■ Task input ■
******

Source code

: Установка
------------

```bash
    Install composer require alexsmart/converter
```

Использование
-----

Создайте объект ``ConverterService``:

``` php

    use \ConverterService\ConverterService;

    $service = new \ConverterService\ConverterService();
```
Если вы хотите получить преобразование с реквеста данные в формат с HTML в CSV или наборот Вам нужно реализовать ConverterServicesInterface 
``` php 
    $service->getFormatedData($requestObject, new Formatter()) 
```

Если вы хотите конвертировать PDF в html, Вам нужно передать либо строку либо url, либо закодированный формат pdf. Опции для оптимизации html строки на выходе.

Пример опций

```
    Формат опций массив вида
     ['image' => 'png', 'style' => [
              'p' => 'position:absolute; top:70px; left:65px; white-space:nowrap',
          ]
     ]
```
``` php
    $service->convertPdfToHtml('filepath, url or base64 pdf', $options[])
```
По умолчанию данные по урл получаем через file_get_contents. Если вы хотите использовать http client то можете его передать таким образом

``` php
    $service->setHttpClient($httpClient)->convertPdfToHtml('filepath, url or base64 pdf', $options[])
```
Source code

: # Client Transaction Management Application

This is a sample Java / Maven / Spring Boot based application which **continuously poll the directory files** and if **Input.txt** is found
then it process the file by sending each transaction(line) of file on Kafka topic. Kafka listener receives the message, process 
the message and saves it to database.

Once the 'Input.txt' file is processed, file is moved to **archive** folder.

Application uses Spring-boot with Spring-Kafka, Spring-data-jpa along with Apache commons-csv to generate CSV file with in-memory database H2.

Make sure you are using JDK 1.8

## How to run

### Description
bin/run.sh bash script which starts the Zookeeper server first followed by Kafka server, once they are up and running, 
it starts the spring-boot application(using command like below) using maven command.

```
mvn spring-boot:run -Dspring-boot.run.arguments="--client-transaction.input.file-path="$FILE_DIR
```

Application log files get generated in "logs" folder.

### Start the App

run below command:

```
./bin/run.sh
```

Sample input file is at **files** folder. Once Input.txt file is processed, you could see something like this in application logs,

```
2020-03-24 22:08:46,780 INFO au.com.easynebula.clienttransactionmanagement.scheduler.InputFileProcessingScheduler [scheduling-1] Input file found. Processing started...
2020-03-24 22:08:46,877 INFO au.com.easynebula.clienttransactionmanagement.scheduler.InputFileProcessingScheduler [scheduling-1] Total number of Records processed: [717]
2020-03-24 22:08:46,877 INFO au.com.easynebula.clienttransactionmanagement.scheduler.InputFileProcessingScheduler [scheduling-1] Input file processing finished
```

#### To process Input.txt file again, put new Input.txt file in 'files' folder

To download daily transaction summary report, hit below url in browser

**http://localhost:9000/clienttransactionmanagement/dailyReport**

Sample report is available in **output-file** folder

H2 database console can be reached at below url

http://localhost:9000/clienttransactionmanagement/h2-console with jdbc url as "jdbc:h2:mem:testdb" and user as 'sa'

******

■ Exercise directions ■
Print out each line of the data exactly.

■ Result ■
Source code

: Установка
------------

```bash
    Install composer require alexsmart/converter
```

Использование
-----

Создайте объект ``ConverterService``:

``` php

    use \ConverterService\ConverterService;

    $service = new \ConverterService\ConverterService();
```
Если вы хотите получить преобразование с реквеста данные в формат с HTML в CSV или наборот Вам нужно реализовать ConverterServicesInterface 
``` php 
    $service->getFormatedData($requestObject, new Formatter()) 
```

Если вы хотите конвертировать PDF в html, Вам нужно передать либо строку либо url, либо закодированный формат pdf. Опции для оптимизации html строки на выходе.

Пример опций

```
    Формат опций массив вида
     ['image' => 'png', 'style' => [
              'p' => 'position:absolute; top:70px; left:65px; white-space:nowrap',
          ]
     ]
```
``` php
    $service->convertPdfToHtml('filepath, url or base64 pdf', $options[])
```
По умолчанию данные по урл получаем через file_get_contents. Если вы хотите использовать http client то можете его передать таким образом

``` php
    $service->setHttpClient($httpClient)->convertPdfToHtml('filepath, url or base64 pdf', $options[])
```
Source code

: # Client Transaction Management Application

This is a sample Java / Maven / Spring Boot based application which **continuously poll the directory files** and if **Input.txt** is found
then it process the file by sending each transaction(line) of file on Kafka topic. Kafka listener receives the message, process 
the message and saves it to database.

Once the 'Input.txt' file is processed, file is moved to **archive** folder.

Application uses Spring-boot with Spring-Kafka, Spring-data-jpa along with Apache commons-csv to generate CSV file with in-memory database H2.

Make sure you are using JDK 1.8

## How to run

### Description
bin/run.sh bash script which starts the Zookeeper server first followed by Kafka server, once they are up and running, 
it starts the spring-boot application(using command like below) using maven command.

```
mvn spring-boot:run -Dspring-boot.run.arguments="--client-transaction.input.file-path="$FILE_DIR
```

Application log files get generated in "logs" folder.

### Start the App

run below command:

```
./bin/run.sh
```

Sample input file is at **files** folder. Once Input.txt file is processed, you could see something like this in application logs,

```
2020-03-24 22:08:46,780 INFO au.com.easynebula.clienttransactionmanagement.scheduler.InputFileProcessingScheduler [scheduling-1] Input file found. Processing started...
2020-03-24 22:08:46,877 INFO au.com.easynebula.clienttransactionmanagement.scheduler.InputFileProcessingScheduler [scheduling-1] Total number of Records processed: [717]
2020-03-24 22:08:46,877 INFO au.com.easynebula.clienttransactionmanagement.scheduler.InputFileProcessingScheduler [scheduling-1] Input file processing finished
```

#### To process Input.txt file again, put new Input.txt file in 'files' folder

To download daily transaction summary report, hit below url in browser

**http://localhost:9000/clienttransactionmanagement/dailyReport**

Sample report is available in **output-file** folder

H2 database console can be reached at below url

http://localhost:9000/clienttransactionmanagement/h2-console with jdbc url as "jdbc:h2:mem:testdb" and user as 'sa'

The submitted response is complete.